Open Questions and Concerns
Legal Questions
- How would non-commercial AI fan video be treated under fair use analysis?
- Can a framework be created that clearly distinguishes non-commercial creative use from infringement?
- How do right of publicity laws interact with fan-created content using likenesses?
- Could a compulsory licensing model (like music) ever emerge for derivative video content?
Technical Questions
- What platform architecture balances decentralization with necessary moderation?
- How do you prevent abuse (pornographic content, harassment) in a permissionless system?
- Can Web of Trust models scale to video content communities?
- What’s the right discovery/curation layer that doesn’t create liability?
Economic Questions
- Who funds the infrastructure for a non-commercial platform?
- How do IP holders benefit enough to participate willingly?
- Can this create a genuine talent pipeline that studios value?
- What’s the business model for sustainable operation?
Community Questions
- How do you establish content norms without killing creative freedom?
- What governance model prevents the community from fragmenting?
- How do you handle disputes about canon/continuity in collaborative works?
- How do you build critical mass without a commercial driver?
Cultural Questions
- Will established creators/actors see this as threat or opportunity?
- How long until norms shift to accept AI fan video like they accept written fan fiction?
- What catalyzing event might accelerate acceptance (like a high-profile positive example)?

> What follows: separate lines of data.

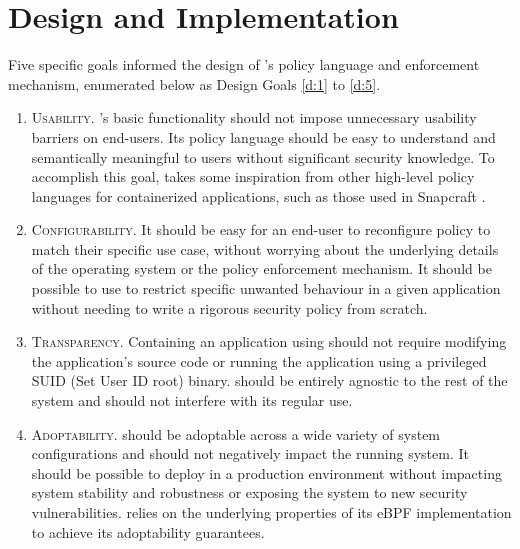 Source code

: \section{\bpfcontain{} Design and Implementation}
\label{sec:design}

Five specific goals informed the design of \bpfcontain{}'s policy language and
enforcement mechanism, enumerated below as Design Goals \ref{d:1} to \ref{d:5}.

\begin{enumerate}[label=\bfseries D\arabic*., ref=D\arabic*, labelindent=1em]
  \item \label{d:1} \textsc{Usability.}
    \bpfcontain{}'s basic functionality should not impose unnecessary usability
    barriers on end-users.  Its policy language should be easy to understand and
    semantically meaningful to users without significant security knowledge. To
    accomplish this goal, \bpfcontain{} takes some inspiration from other high-level
    policy languages for containerized applications, such as those used in
    Snapcraft \cite{snap}.

  \item \label{d:2} \textsc{Configurability.}
    It should be easy for an end-user to reconfigure policy to match their
    specific use case, without worrying about the underlying details of the
    operating system or the policy enforcement mechanism. It should be possible
    to use \bpfcontain{} to restrict specific unwanted behaviour in a given
    application without needing to write a rigorous security policy from
    scratch.

  \item \label{d:3} \textsc{Transparency.}
    Containing an application using \bpfcontain{} should not require modifying the
    application's source code or running the application using a privileged SUID
    (Set User ID root) binary. \bpfcontain{} should be entirely agnostic to the rest
    of the system and should not interfere with its regular use.

  \item \label{d:4} \textsc{Adoptability.}
    \bpfcontain{} should be adoptable across a wide variety of system configurations
    and should not negatively impact the running system. It should be possible
    to deploy \bpfcontain{} in a production environment without impacting system
    stability and robustness or exposing the system to new security
    vulnerabilities. \bpfcontain{} relies on the underlying properties of its eBPF
    implementation to achieve its adoptability guarantees.


\end{enumerate}
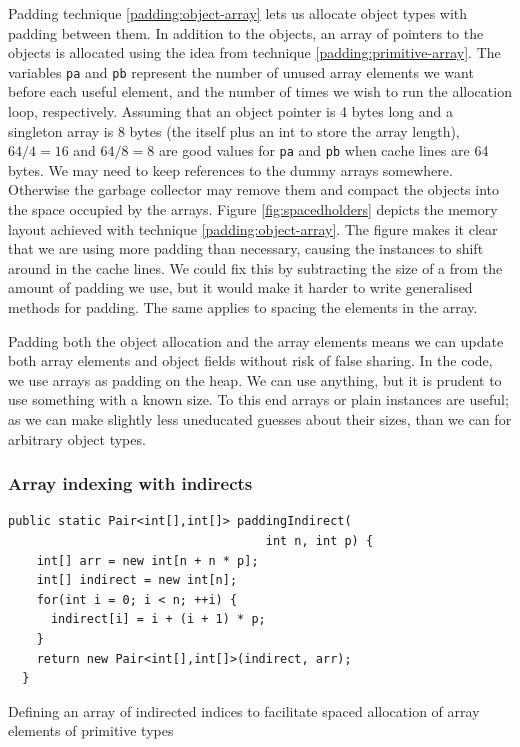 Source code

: Padding technique \ref{padding:object-array} lets us allocate object
types with padding between them. In addition to the objects, an array of
pointers to the objects is allocated using the idea from technique
\ref{padding:primitive-array}. The variables \texttt{pa} and \texttt{pb}
represent the number of unused array elements we want before each useful
element, and the number of times we wish to run the allocation loop,
respectively. Assuming that an object pointer is 4 bytes long and a singleton
 array is 8 bytes (the  itself plus an int  to
store the array length), $64/4 = 16$ and $64/8 = 8$ are good values for
\texttt{pa} and \texttt{pb} when cache lines are 64 bytes. We may need to keep
references to the dummy arrays somewhere. Otherwise the garbage collector may
remove them and compact the objects into the space occupied by the arrays.
Figure \ref{fig:spacedholders} depicts the memory layout achieved with technique
\ref{padding:object-array}. The figure makes it clear that we are using more
padding than necessary, causing the  instances to shift around in
the cache lines. We could fix this by subtracting the size of a 
from the amount of padding we use, but it would make it harder to write
generalised methods for padding. The same applies to spacing the elements in the
array.

Padding both the object allocation and the array elements means we can update
both array elements and object fields without risk of false sharing. In the
code, we use   arrays as padding on the heap. We can use anything, but it is
prudent to use something with a known size. To this end arrays or plain
 instances are useful; as we can make slightly less uneducated
guesses about their sizes, than we can for arbitrary object types.

\subsubsection{Array indexing with indirects}

\begin{padding}[h]
\begin{Verbatim}[frame=single]
  public static Pair<int[],int[]> paddingIndirect(
                                    int n, int p) {
    int[] arr = new int[n + n * p];
    int[] indirect = new int[n];
    for(int i = 0; i < n; ++i) {
      indirect[i] = i + (i + 1) * p;
    }
    return new Pair<int[],int[]>(indirect, arr);
  }
\end{Verbatim}
	\caption{Defining an array of indirected indices to facilitate spaced
	allocation of array elements of primitive types}
	\label{padding:primitive-array-indirect}
\end{padding}

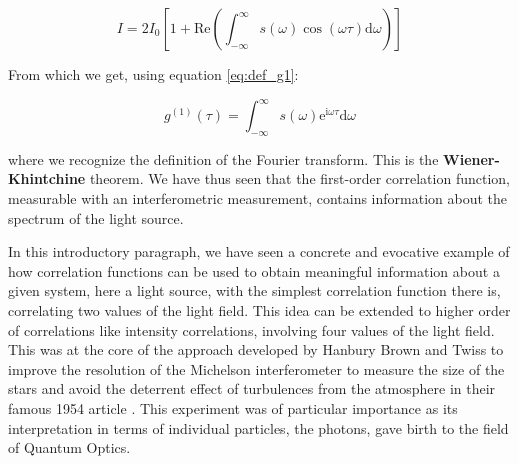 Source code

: \begin{equation}
    I=2 I_{0}\left[1+\mathrm{Re} \left(\int_{-\infty}^{\infty} s(\omega) \cos (\omega \tau) \mathrm{d} \omega\right)\right]
\end{equation}

\noindent From which we get, using equation \ref{eq:def_g1}:

\begin{equation}
    g^{(1)}(\tau)=\int_{-\infty}^{\infty} s(\omega) \mathrm{e}^{\mathrm{i} \omega \tau} \mathrm{d} \omega
\end{equation}

\noindent where we recognize the definition of the Fourier transform. This is the \textbf{Wiener-Khintchine} theorem. We have thus seen that the first-order correlation function, measurable with an interferometric measurement, contains information about the spectrum of the light source. 




In this introductory paragraph, we have seen a concrete and evocative example of how correlation functions can be used to obtain meaningful information about a given system, here a light source, with the simplest correlation function there is, correlating two values of the light field. This idea can be extended to higher order of correlations like intensity correlations, involving four values of the light field. This was at the core of the approach developed by Hanbury Brown and Twiss to improve the resolution of the Michelson interferometer to measure the size of the stars and avoid the deterrent effect of turbulences from the atmosphere in their famous 1954 article \cite{brown1954lxxiv}. This experiment was of particular importance as its interpretation in terms of individual particles, the photons, gave birth to the field of Quantum Optics. 






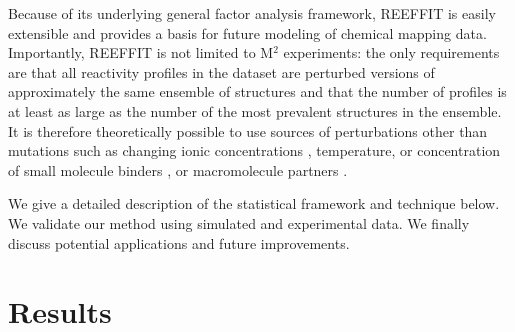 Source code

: \documentclass[12pt]{article}
\begin{document}
Because of its underlying general factor analysis framework, REEFFIT is easily extensible and provides a basis for future modeling of chemical mapping data. Importantly, REEFFIT is not limited to M$^2$ experiments: the only requirements are that all reactivity profiles in the dataset are perturbed versions of approximately the same ensemble of structures and that the number of profiles is at least as large as the number of the most prevalent structures in the ensemble. It is therefore theoretically possible to use sources of perturbations other than mutations such as changing ionic concentrations  \cite{Das2010}, temperature, or concentration of small molecule binders \cite{Kladwang2011f}, or macromolecule partners \cite{Kladwang2010}.

We give a detailed description of the statistical framework and technique below. We validate our method using simulated and experimental data. We finally discuss potential applications and future improvements. 


\section{Results}
\end{document}
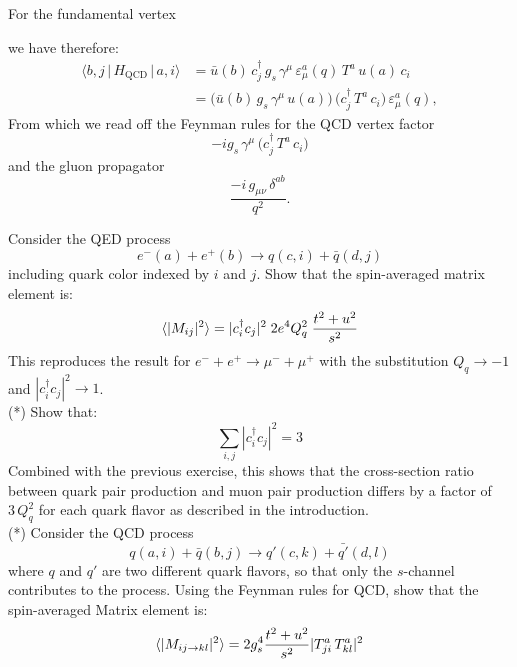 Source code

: \documentclass[12pt]{article}
\begin{document}
For the fundamental vertex
\begin{center}
\end{center}
we have therefore:
\begin{align*}
    \big\langle b, j \,\big|\, H_\text{QCD} \,\big|\, a, i \big\rangle
       &= \bar u(b)\, c_j^\dagger\, g_s\, \gamma^\mu\, \varepsilon^a_\mu(q)\, T^a\, u(a)\, c_i \\
       &= \big( \bar u(b)\, g_s\, \gamma^\mu\, u(a) \big)\,
          \big( c_j^\dagger\, T^a\, c_i \big)\,
          \varepsilon^a_\mu(q),
\end{align*}
From which we read off the Feynman rules for the QCD vertex factor
\begin{equation}
  -i g_s\, \gamma^\mu\, \big(c_j^\dagger\, T^a\, c_i\big)
\end{equation}
and the gluon propagator
\begin{equation}
  \frac{-i\, g_{\mu\nu}\, \delta^{ab}}{q^2}.
\end{equation}

\exercise Consider the QED process
$$e^-(a) + e^+(b) \to q(c,i) + \bar{q}(d,j)$$
including quark color indexed by $i$ and $j$.  Show that the
spin-averaged matrix element is:
$$\braket{|M_{ij}|^2} = |c_i^\dagger c_j|^2 \; 2e^4 Q^2_q
\; \frac{t^2+u^2}{s^2}$$
This reproduces the result for $e^- + e^+ \to \mu^- + \mu^+$
with the substitution $Q_q \to -1$ and $|c_i^\dagger c_j|^2 \to 1$.\\[5pt]

\exercise (*) Show that:
$$\sum_{i,j} |c_i^\dagger c_j|^2 = 3$$
Combined with the previous exercise, this shows that the cross-section
ratio between quark pair production and muon pair production differs
by a factor of $3\,Q_q^2$ for each quark flavor as described in the
introduction.\\[5pt]

\exercise (*) Consider the QCD process
$$q(a,i) + \bar{q}(b,j) \to q'(c,k) + \bar{q'}(d,l)$$ where $q$ and
$q'$ are two different quark flavors, so that only the $s$-channel
contributes to the process.  Using the Feynman rules for QCD, show
that the spin-averaged Matrix element is:
$$\braket{|M_{ij \to kl}|^2} = 2 g_s^4 \frac{t^2+u^2}{s^2}|T^a_{ji}\, T^a_{kl}|^2$$
\end{document}
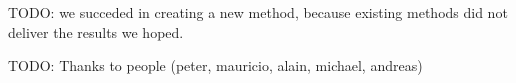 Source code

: TODO: we succeded in creating a new method, because existing methods did not deliver the results we hoped.


TODO: Thanks to people (peter, mauricio, alain, michael, andreas) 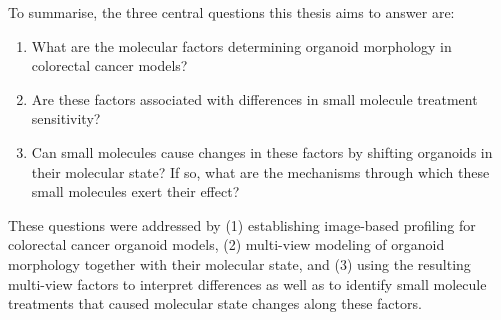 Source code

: \begin{flushleft}
To summarise, the three central questions this thesis aims to answer are:
\begin{enumerate}
    \item What are the molecular factors determining organoid morphology in colorectal cancer models?
    \item Are these factors associated with differences in small molecule treatment sensitivity? 
    \item Can small molecules cause changes in these factors by shifting organoids in their molecular state? If so, what are the mechanisms through which these small molecules exert their effect?
\end{enumerate}

These questions were addressed by (1) establishing image-based profiling for colorectal cancer organoid models, (2) multi-view modeling of organoid morphology together with their molecular state, and (3) using the resulting multi-view factors to interpret differences as well as to identify small molecule treatments that caused molecular state changes along these factors.

\end{flushleft} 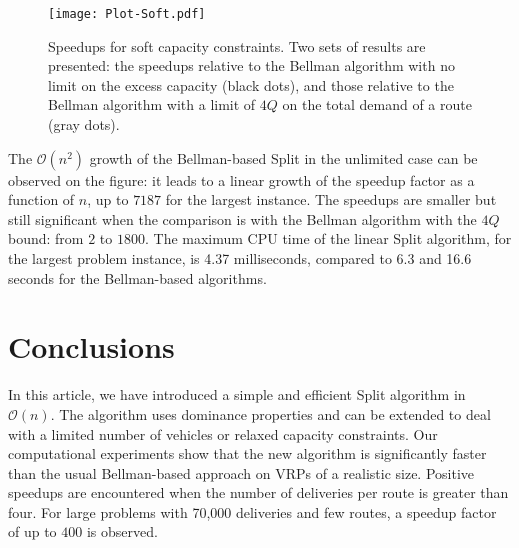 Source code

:\documentclass[11pt]{article}
\newcommand{\cO}{{\mathcal O}}
\begin{document}
\begin{figure}[htbp]
\centering
\vspace*{-0.2cm}
\texttt{[image: Plot-Soft.pdf]}
\caption{Speedups for soft capacity constraints. Two sets of results are presented: the speedups relative to the Bellman algorithm with no limit on the excess capacity (black dots),  and those relative to the Bellman algorithm with a limit of $4Q$ on the total demand of a route (gray dots).}
\label{SpeedupSoft}
\end{figure}

The $\cO(n^2)$ growth of the Bellman-based Split in the unlimited case can be observed on the figure: it leads to a linear growth of the speedup factor as a function of $n$, up to $7187$ for the largest instance.
The speedups are smaller but still significant when the comparison is with the Bellman algorithm with the $4Q$ bound: from $2$ to $1800$. The maximum CPU time of the linear Split algorithm, for the largest problem instance, is 4.37 milliseconds, compared to 6.3 and 16.6 seconds for the Bellman-based algorithms.

\section{Conclusions}
\label{sectionConclusions}

In this article, we have introduced a simple and efficient Split algorithm in $\cO(n)$.
The algorithm uses dominance properties and can be extended to deal with a limited number of vehicles or relaxed capacity constraints. Our computational experiments show that the new algorithm is significantly faster than the usual Bellman-based approach on VRPs of a realistic size. Positive speedups are encountered when the number of deliveries per route is greater than four. For large problems with 70,000 deliveries and few routes, a speedup factor of up to $400$ is observed.
\end{document}
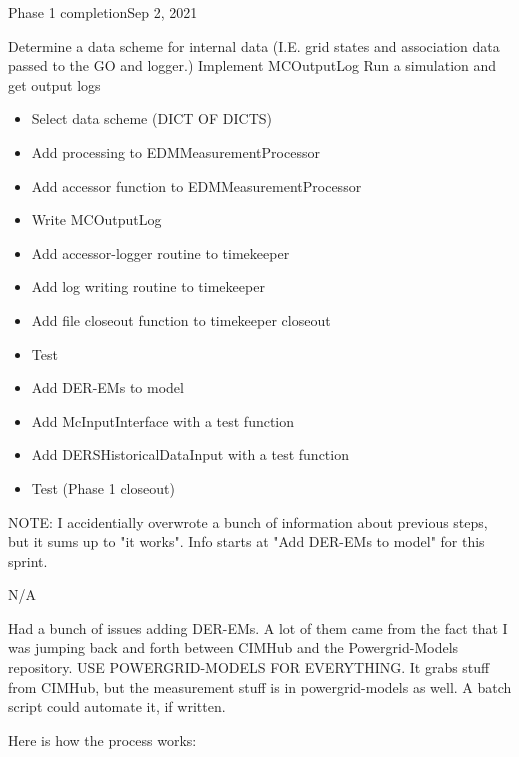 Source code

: \begin{entry}{Phase 1 completion}{Sep 2, 2021}
    \objective 
    
    Determine a data scheme for internal data (I.E. grid states and association data passed to the GO and logger.)
    Implement MCOutputLog
    Run a simulation and get output logs


    \outline

    \begin{itemize}
        \item Select data scheme (DICT OF DICTS)
        \item Add processing to EDMMeasurementProcessor
        \item Add accessor function to EDMMeasurementProcessor
        \item Write MCOutputLog
        \item Add accessor-logger routine to timekeeper
        \item Add log writing routine to timekeeper
        \item Add file closeout function to timekeeper closeout
        \item Test
        \item Add DER-EMs to model
        \item Add McInputInterface with a test function
        \item Add DERSHistoricalDataInput with a test function
        \item Test (Phase 1 closeout)

    \end{itemize}

    \procedures

    NOTE: I accidentially overwrote a bunch of information about previous steps, but it sums up to "it works". Info
    starts at "Add DER-EMs to model" for this sprint.


    \parameters
    
    N/A

    \observations

    Had a bunch of issues adding DER-EMs. A lot of them came from the fact that I was jumping back and forth between
    CIMHub and the Powergrid-Models repository. USE POWERGRID-MODELS FOR EVERYTHING. It grabs stuff from CIMHub, but the
    measurement stuff is in powergrid-models as well. A batch script could automate it, if written.

    Here is how the process works:


\end{entry}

Key References and Resources
Legal Frameworks
- Section 230 of the Communications Decency Act (1996): Platform immunity for user-generated content
- Take It Down Act (2025): Federal criminalization of non-consensual deepfake pornography
- DEFIANCE Act: Proposed civil remedy for digital forgeries
- Star Trek Fan Film Guidelines (2016): Example of IP holder creating explicit fan work terms
- Sony Betamax (1984): Substantial non-infringing use doctrine
Industry Frameworks
- SAG-AFTRA AI Agreements: Replica Studios (2024), Narrativ (2024)—consent + compensation + control model
- NO FAKES Act: Proposed federal right to voice and likeness
Platforms and Precedents
- Kindle Worlds (2013-2018): Failed commercial fan fiction experiment
- SCP Foundation: Successful large-scale collaborative fiction
- Nostr: Decentralized social protocol with client-side moderation
- Token Curated Registries: Blockchain-based content curation mechanism
Community Resources
- Archive of Our Own (AO3): Non-commercial fan fiction platform
- Organization for Transformative Works: Fan advocacy organization
- Memory Alpha / Memory Beta: Star Trek wiki communities (canon and non-canon)
Document History
- Created: December 2024
- Context: Exploratory conversation about collaborative AI fan video
- Purpose: Context primer for future AI conversations and industry discussions
This document represents speculative exploration of emerging technology and legal questions. It is not legal advice. Anyone considering projects in this space should consult qualified legal counsel.